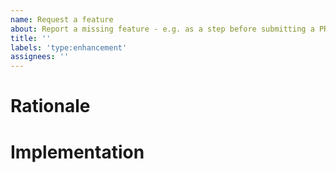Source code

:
 ```yaml
---
name: Request a feature
about: Report a missing feature - e.g. as a step before submitting a PR
title: ''
labels: 'type:enhancement'
assignees: ''
---
```


# Rationale

<!-- Why should this feature exist?-->
<!-- What are the use-cases?-->

# Implementation

<!-- Do you have ideas regarding the implementation of this feature? -->
<!-- Are you willing to implement this feature? -->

*Work request*. From the line with "# Implementation" to the final line of the listing, write out each line unchanged. Add nothing.

*Solution for this problem*.
# Implementation

<!-- Do you have ideas regarding the implementation of this feature? -->
<!-- Are you willing to implement this feature? -->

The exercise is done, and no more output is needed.